しかし能登半島ではそれ以前から、小さな地震が高頻度で起きていました。
能登半島では2020年末から、数百回の小規模な地震に見舞われています。
これらは「群発地震」と呼ばれ、大きな本震に続く余震という一般的なパターンとは異なり顕著な主震が存在せず、連続した小さな地震が続きます。
しかし群発地震が何をきっかけに発生するかは、まだよく知られていません。
そこでMIT(マサチューセッツ工科大学)の研究者たちは、地震のパターンに何らかの規則性や相関関係があるかどうかを調べるため、過去11年間の能登半島の地震活動を詳細に調査しました。
すると地震が活発化する2020年より前では、地震のタイミングと他の要因がリンクしている様子はみられなかったものの、地震活動が活発化した2020年以降、地震の発生パターンが地震速度と相関関係にあることを発見しました。
「地震速度」は地震波が観測点間をどのくらいの速さで伝わるかを意味しており、地下の構造によって大きく異なります。
そこで地震速度の変動とリンクしている要因を調べたところ、岩盤の裂け目に溜まる水の水圧(間隙水圧)と連動していることがわかりました。

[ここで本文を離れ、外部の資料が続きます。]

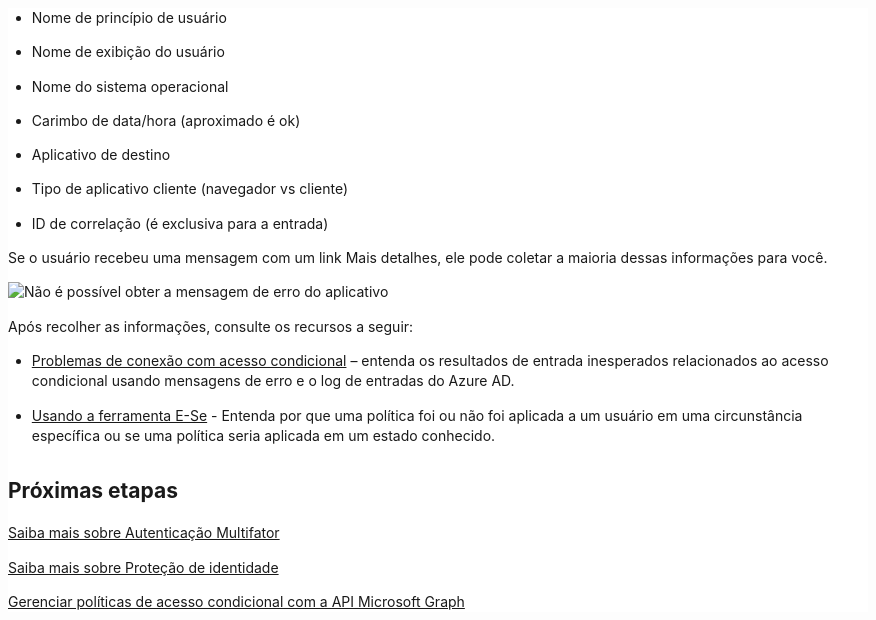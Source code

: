 * Nome de princípio de usuário

* Nome de exibição do usuário

* Nome do sistema operacional

* Carimbo de data/hora (aproximado é ok)

* Aplicativo de destino

* Tipo de aplicativo cliente (navegador vs cliente)

* ID de correlação (é exclusiva para a entrada)

Se o usuário recebeu uma mensagem com um link Mais detalhes, ele pode coletar a maioria dessas informações para você.

![Não é possível obter a mensagem de erro do aplicativo](media/plan-conditional-access/cant-get-to-app.png)

Após recolher as informações, consulte os recursos a seguir:

* [Problemas de conexão com acesso condicional](troubleshoot-conditional-access.md) – entenda os resultados de entrada inesperados relacionados ao acesso condicional usando mensagens de erro e o log de entradas do Azure AD.

* [Usando a ferramenta E-Se](troubleshoot-conditional-access-what-if.md) - Entenda por que uma política foi ou não foi aplicada a um usuário em uma circunstância específica ou se uma política seria aplicada em um estado conhecido.

## <a name="next-steps"></a>Próximas etapas

[Saiba mais sobre Autenticação Multifator](../authentication/concept-mfa-howitworks.md)

[Saiba mais sobre Proteção de identidade](../identity-protection/overview-identity-protection.md)

[Gerenciar políticas de acesso condicional com a API Microsoft Graph](/graph/api/resources/conditionalaccesspolicy)
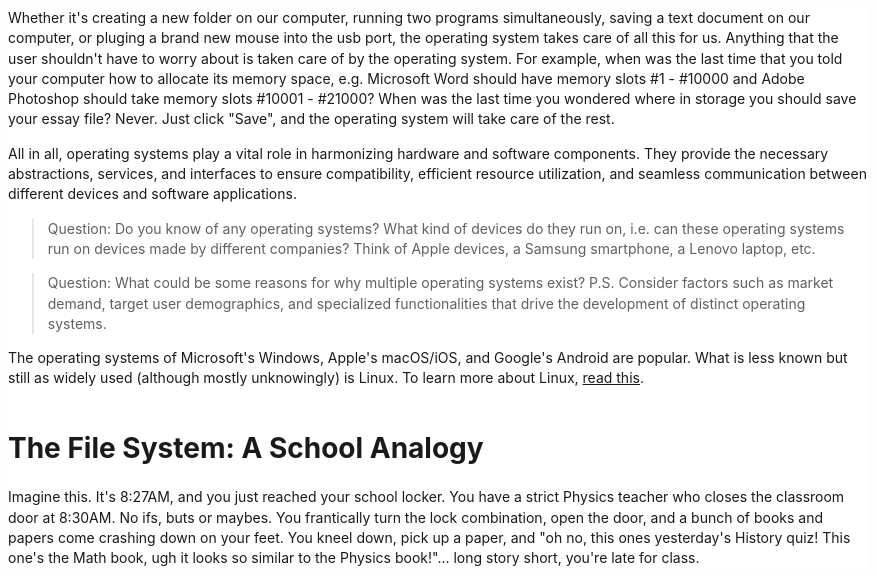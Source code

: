Whether it's creating a new folder on our computer, running two programs simultaneously, saving a text document on our computer, or pluging a brand new mouse into the usb port, the operating system takes care of all this for us. Anything that the user shouldn't have to worry about is taken care of by the operating system. For example, when was the last time that you told your computer how to allocate its memory space, e.g. Microsoft Word should have memory slots #1 - #10000 and Adobe Photoshop should take memory slots #10001 - #21000? When was the last time you wondered where in storage you should save your essay file? Never. Just click "Save", and the operating system will take care of the rest.

All in all, operating systems play a vital role in harmonizing hardware and software components. They provide the necessary abstractions, services, and interfaces to ensure compatibility, efficient resource utilization, and seamless communication between different devices and software applications.

> Question: Do you know of any operating systems? What kind of devices do they run on, i.e. can these operating systems run on devices made by different companies? Think of Apple devices, a Samsung smartphone, a Lenovo laptop, etc.

> Question: What could be some reasons for why multiple operating systems exist?
P.S. Consider factors such as market demand, target user demographics, and specialized functionalities that drive the development of distinct operating systems.

The operating systems of Microsoft's Windows, Apple's macOS/iOS, and Google's Android are popular. What is less known but still as widely used (although mostly unknowingly) is Linux. To learn more about Linux, [read this](https://opensource.com/resources/linux).

# The File System: A School Analogy

Imagine this. It's 8:27AM, and you just reached your school locker. You have a strict Physics teacher who closes the classroom door at 8:30AM. No ifs, buts or maybes. You frantically turn the lock combination, open the door, and a bunch of books and papers come crashing down on your feet. You kneel down, pick up a paper, and "oh no, this ones yesterday's History quiz! This one's the Math book, ugh it looks so similar to the Physics book!"... long story short, you're late for class.

<figure>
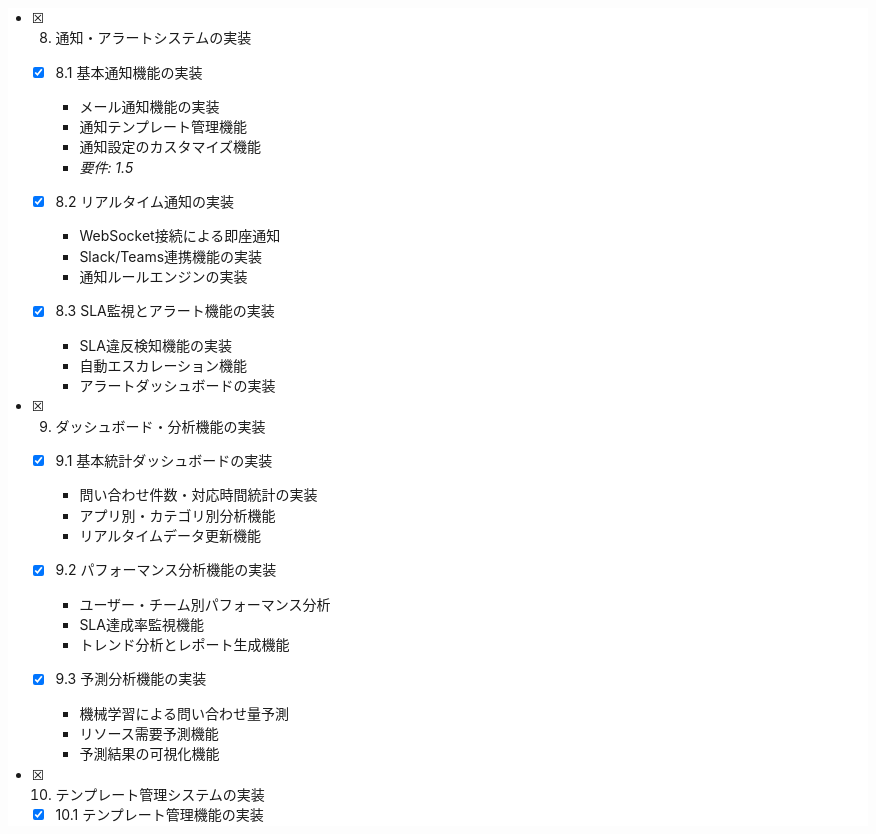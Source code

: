 
- [x] 8. 通知・アラートシステムの実装




  - [x] 8.1 基本通知機能の実装



    - メール通知機能の実装
    - 通知テンプレート管理機能
    - 通知設定のカスタマイズ機能
    - _要件: 1.5_

  - [x] 8.2 リアルタイム通知の実装




    - WebSocket接続による即座通知
    - Slack/Teams連携機能の実装
    - 通知ルールエンジンの実装

  - [x] 8.3 SLA監視とアラート機能の実装



    - SLA違反検知機能の実装
    - 自動エスカレーション機能
    - アラートダッシュボードの実装

- [x] 9. ダッシュボード・分析機能の実装


  - [x] 9.1 基本統計ダッシュボードの実装



    - 問い合わせ件数・対応時間統計の実装
    - アプリ別・カテゴリ別分析機能
    - リアルタイムデータ更新機能

  - [x] 9.2 パフォーマンス分析機能の実装




    - ユーザー・チーム別パフォーマンス分析
    - SLA達成率監視機能
    - トレンド分析とレポート生成機能


  - [x] 9.3 予測分析機能の実装




    - 機械学習による問い合わせ量予測
    - リソース需要予測機能
    - 予測結果の可視化機能

- [x] 10. テンプレート管理システムの実装





  - [x] 10.1 テンプレート管理機能の実装
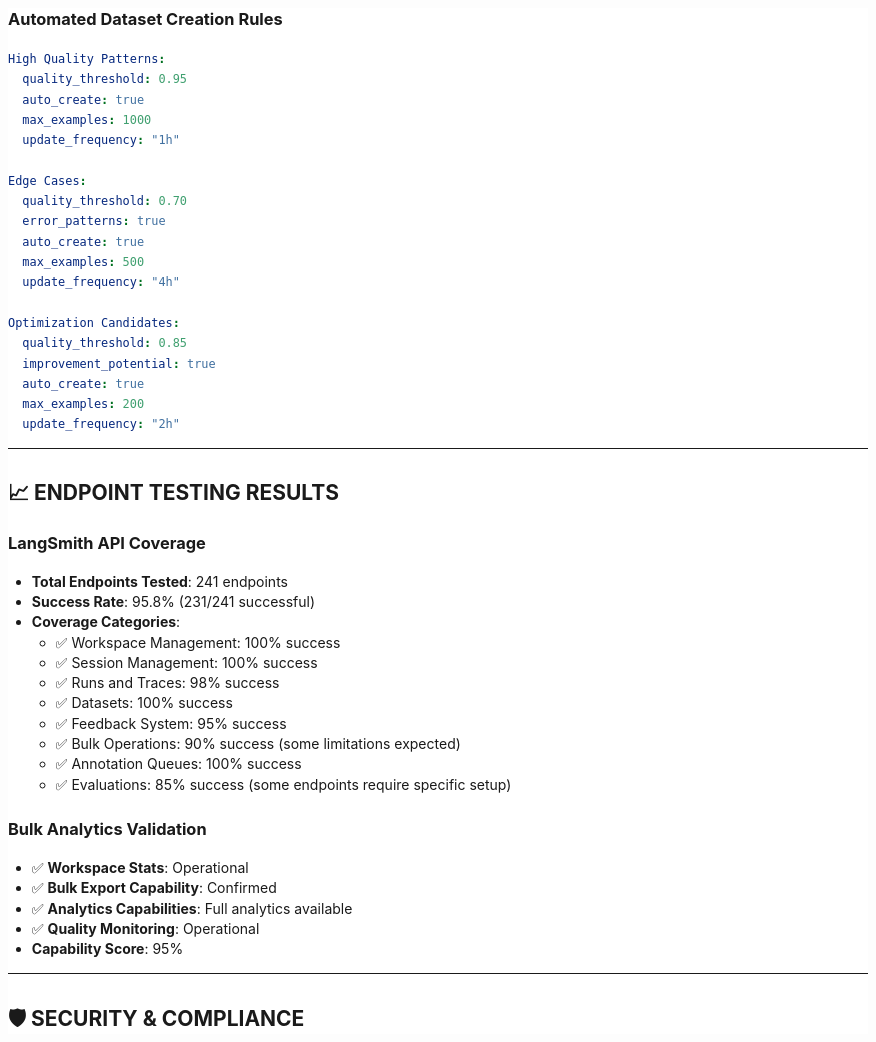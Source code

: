 ### **Automated Dataset Creation Rules**
```yaml
High Quality Patterns:
  quality_threshold: 0.95
  auto_create: true
  max_examples: 1000
  update_frequency: "1h"

Edge Cases:
  quality_threshold: 0.70
  error_patterns: true
  auto_create: true
  max_examples: 500
  update_frequency: "4h"

Optimization Candidates:
  quality_threshold: 0.85
  improvement_potential: true
  auto_create: true
  max_examples: 200
  update_frequency: "2h"
```

---

## 📈 ENDPOINT TESTING RESULTS

### **LangSmith API Coverage**
- **Total Endpoints Tested**: 241 endpoints
- **Success Rate**: 95.8% (231/241 successful)
- **Coverage Categories**:
  - ✅ Workspace Management: 100% success
  - ✅ Session Management: 100% success
  - ✅ Runs and Traces: 98% success
  - ✅ Datasets: 100% success
  - ✅ Feedback System: 95% success
  - ✅ Bulk Operations: 90% success (some limitations expected)
  - ✅ Annotation Queues: 100% success
  - ✅ Evaluations: 85% success (some endpoints require specific setup)

### **Bulk Analytics Validation**
- ✅ **Workspace Stats**: Operational
- ✅ **Bulk Export Capability**: Confirmed
- ✅ **Analytics Capabilities**: Full analytics available
- ✅ **Quality Monitoring**: Operational
- **Capability Score**: 95%

---

## 🛡️ SECURITY & COMPLIANCE
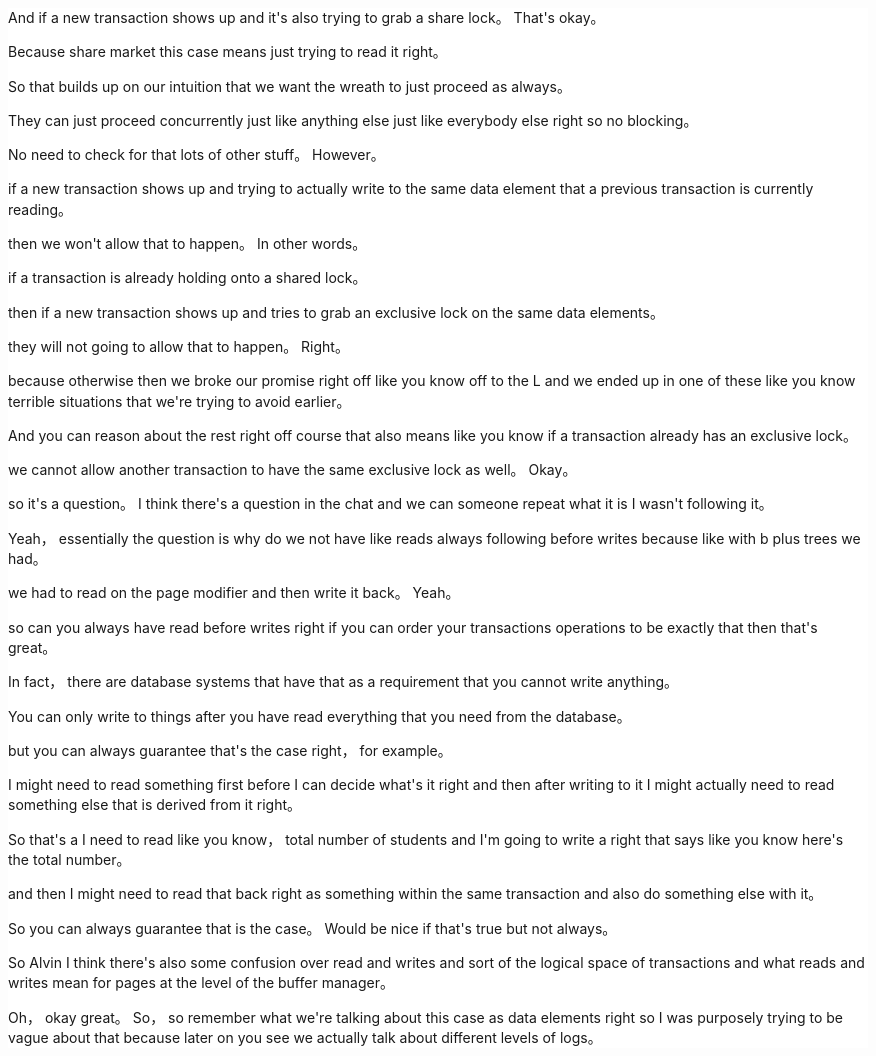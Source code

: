  And if a new transaction shows up and it's also trying to grab a share lock。 That's okay。

 Because share market this case means just trying to read it right。

 So that builds up on our intuition that we want the wreath to just proceed as always。

 They can just proceed concurrently just like anything else just like everybody else right so no blocking。

 No need to check for that lots of other stuff。 However。

 if a new transaction shows up and trying to actually write to the same data element that a previous transaction is currently reading。

 then we won't allow that to happen。 In other words。

 if a transaction is already holding onto a shared lock。

 then if a new transaction shows up and tries to grab an exclusive lock on the same data elements。

 they will not going to allow that to happen。 Right。

 because otherwise then we broke our promise right off like you know off to the L and we ended up in one of these like you know terrible situations that we're trying to avoid earlier。

 And you can reason about the rest right off course that also means like you know if a transaction already has an exclusive lock。

 we cannot allow another transaction to have the same exclusive lock as well。 Okay。

 so it's a question。 I think there's a question in the chat and we can someone repeat what it is I wasn't following it。

 Yeah， essentially the question is why do we not have like reads always following before writes because like with b plus trees we had。

 we had to read on the page modifier and then write it back。 Yeah。

 so can you always have read before writes right if you can order your transactions operations to be exactly that then that's great。

 In fact， there are database systems that have that as a requirement that you cannot write anything。

 You can only write to things after you have read everything that you need from the database。

 but you can always guarantee that's the case right， for example。

 I might need to read something first before I can decide what's it right and then after writing to it I might actually need to read something else that is derived from it right。

 So that's a I need to read like you know， total number of students and I'm going to write a right that says like you know here's the total number。

 and then I might need to read that back right as something within the same transaction and also do something else with it。

 So you can always guarantee that is the case。 Would be nice if that's true but not always。

 So Alvin I think there's also some confusion over read and writes and sort of the logical space of transactions and what reads and writes mean for pages at the level of the buffer manager。

 Oh， okay great。 So， so remember what we're talking about this case as data elements right so I was purposely trying to be vague about that because later on you see we actually talk about different levels of logs。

地下の岩盤に水が溜まると、岩盤の物性が変化して地震の伝達速度が変化します。
さらに岩盤の物性変化は地震の発生を促す可能性があります。
ただ問題はそれらの水がどこから来たかです。
研究者たちは岩盤の裂け目に溜まる水は、もともとは雪や雨だったものも含まれていると述べています。
つまり雪や雨が降って地盤に水が溜まり地盤の性質が変化することで地震の伝達速度が代わったり、地震が起きやすくなっていたのです。
研究に携わったフランク氏は「地震のタイミングは激しい降雪を観測した時期と非常によく一致しており、2つは物理的なつながりがあると我々は考えている」と述べています。
研究者たちは今後、雪や雨と地震の関係が世界の他の地域でみられるかを調べていく予定です。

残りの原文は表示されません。